A investigação do Ministério Público de Goiás (MP-GO), na segunda fase da Operação Penalidade Máxima, denunciou Gabriel Tota à Justiça na última terça-feira. O jogador, hoje no Ypiranga, é um dos 14 atletas citados no documento preliminar de 113 páginas e teria, segundo o órgão, participado ativamente das armações em dois jogos do Brasileirão de 2022, contra Fortaleza e Goiás.
Nas conversas interceptadas pelo MP, e anexadas ao documento, Tota participou diretamente da manipulação, agindo como um receptor e aliciador de seus companheiros de Juventude. De acordo com o MP, o meia fez a conexão entre os apostadores – BL, Romário Hugo dos Santos, o Romarinho, Ícaro Fernando Calixto dos Santos e Victor Yamasaki Fernandes – e os companheiros do time que teriam aceitado participar das ações.

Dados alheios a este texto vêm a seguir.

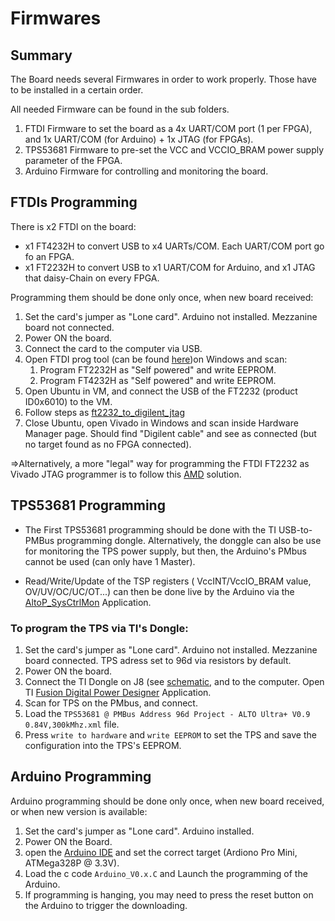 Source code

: # Firmwares

## Summary

The Board needs several Firmwares in order to work properly. Those have to be installed in a certain order.

All needed Firmware can be found in the sub folders.

1. FTDI Firmware to set the board as a 4x UART/COM port (1 per FPGA), and 1x UART/COM (for Arduino) + 1x JTAG (for FPGAs).
2. TPS53681 Firmware to pre-set the VCC and VCCIO_BRAM power supply parameter of the FPGA.
3. Arduino Firmware for controlling and monitoring the board.
   


## FTDIs Programming
There is x2 FTDI on the board:

- x1 FT4232H to convert USB to x4 UARTs/COM. Each UART/COM port go fo an FPGA.
- x1 FT2232H to convert USB to x1 UART/COM for Arduino, and x1 JTAG that daisy-Chain on every FPGA.

Programming them should be done only once, when new board received:

1. Set the card's jumper as "Lone card". Arduino not installed. Mezzanine board not connected.
2. Power ON the board.
3. Connect the card to the computer via USB.
4. Open FTDI prog tool (can be found [here](https://ftdichip.com/utilities/))on Windows and scan:
    1. Program FT2232H as "Self powered" and write EEPROM.
    2. Program FT4232H as "Self powered" and write EEPROM.
5. Open Ubuntu in VM, and connect the USB of the FT2232 (product ID0x6010) to the VM.
6. Follow steps as [ft2232_to_digilent_jtag](https://gist.github.com/rikka0w0/24b58b54473227502fa0334bbe75c3c1)
7. Close Ubuntu, open Vivado in Windows and scan inside Hardware Manager page. Should find "Digilent cable" and see as connected (but no target found as no FPGA connected).


=>Alternatively, a more "legal" way for programming the FTDI FT2232 as Vivado JTAG programmer is to follow this [AMD](https://docs.amd.com/r/en-US/ug908-vivado-programming-debugging/Programming-FTDI-Devices-for-Vivado-Hardware-Manager-Support) solution.


## TPS53681 Programming

- The First TPS53681 programming should be done with the TI USB-to-PMBus programming dongle. Alternatively, the donggle can also be use for monitoring the TPS power supply, but then, the Arduino's PMbus cannot be used (can only have 1 Master).

- Read/Write/Update of the TSP registers ( VccINT/VccIO_BRAM value, OV/UV/OC/UC/OT...) can then be done live by the Arduino via the [AltoP_SysCtrlMon](https://github.com/OlivierHK/AltoP_SysCtrlMon) Application.

### To program the TPS via TI's Dongle:
1. Set the card's jumper as "Lone card". Arduino not installed. Mezzanine board connected. TPS adress set to 96d via resistors by default.
2. Power ON the board.
3. Connect the TI Dongle on J8 (see [schematic](https://github.com/OlivierHK/Alto_UltraP_Board_V1.0/tree/main/Schematic), and to the computer. Open TI [Fusion Digital Power Designer](https://www.ti.com/tool/FUSION_DIGITAL_POWER_DESIGNER) Application.
4. Scan for TPS on the PMbus, and connect.
5. Load the `TPS53681 @ PMBus Address 96d Project - ALTO Ultra+ V0.9 0.84V,300kMhz.xml` file.
6. Press `write to hardware` and `write EEPROM` to set the TPS and save the configuration into the TPS's EEPROM.


## Arduino Programming

Arduino programming should be done only once, when new board received, or when new version is available:

1. Set the card's jumper as "Lone card". Arduino installed.
2. Power ON the Board.
3. open the [Arduino IDE](https://www.arduino.cc/en/software/) and set the correct target (Ardiono Pro Mini, ATMega328P @ 3.3V).
4. Load the c code `Arduino_V0.x.C` and Launch the programming of the Arduino.
5. If programming is hanging, you may need to press the reset button on the Arduino to trigger the downloading.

Até o momento, dois jogadores tiveram sua participação confirmada no esquema: Paulo Miranda e Moraes Jr., sendo que nenhum deles continua no clube.
De acordo com as investigações, Tota chegou a receber até R$ 10 mil, de forma adiantada, para repassar a seus companheiros. Caso recebessem cartões amarelos, o valor aumentaria para R$ 50 mil. No vestiário, realizaram videochamadas com os apostadores para comemorar os ganhos ilícitos por meio das apostas. Pelos registros, e segundo o MP, é possível afirmar que Tota seria o articulador nesse esquema. Além de receber o valor, ele ficava responsável por “convencer” novos atletas a entrar no movimento.
No dia 2 de novembro, Romarinho perguntou a Tota se conseguiria atletas para participar do esquema na partida contra o Coritiba, pelo Brasileirão de 2022. Inicialmente, este jogo não está entre os denunciados do MP. No dia 5, no duelo com o Goiás, o meia se certificou de que Paulo Miranda efetivamente recebesse o cartão amarelo.
“Deixa tomar, manda o Paulo (Miranda) tomar”, escreveu Romarinho. “Já tomaram. Todos acho que ‘tomou’ (sic)”, respondeu Tota. Neste dia, o meia foi perguntar à arbitragem no intervalo se Paulo Miranda teria recebido o cartão amarelo no primeiro tempo, um dos critérios para receber os R$ 50 mil prometidos pela organização. Não estava preocupado em perder o colega no jogo caso ele recebesse o vermelho. Seu interesse era outro.
Aos 21 anos, Gabriel Tota surgiu para o mundo do futebol no último ano, na Copa São Paulo de Futebol Júnior, pelo Mirassol. Três gols e três assistências na campanha da equipe às quartas de final da competição. Em janeiro, foi comprado pelo Juventude, que disputaria pelo segundo ano consecutivo o Brasileirão; oito meses depois, envolvia-se na manipulação de resultados, conforme atesta o MP.
Tota assinou contrato até junho de 2025 com o Juventude, mas em abril deste ano, ele foi emprestado ao Ypiranga, no mesmo mês em que saíram os primeiros detalhes da segunda fase da Operação Penalidade Máxima. O clube gaúcho afirmou que daria todo o suporte ao atleta, que ainda não havia disputado sequer uma partida pela Série C do Brasileiro.
Enquanto aguarda a resolução do caso, o Ypiranga não descarta encerrar, previamente, o contrato de empréstimo com o jogador e “devolvê-lo” ao Juventude. Antes de sua experiência no Rio Grande do Sul, Tota atuou no Rio Preto, na Série A3 do Campeonato Paulista. Ele tem 21 anos.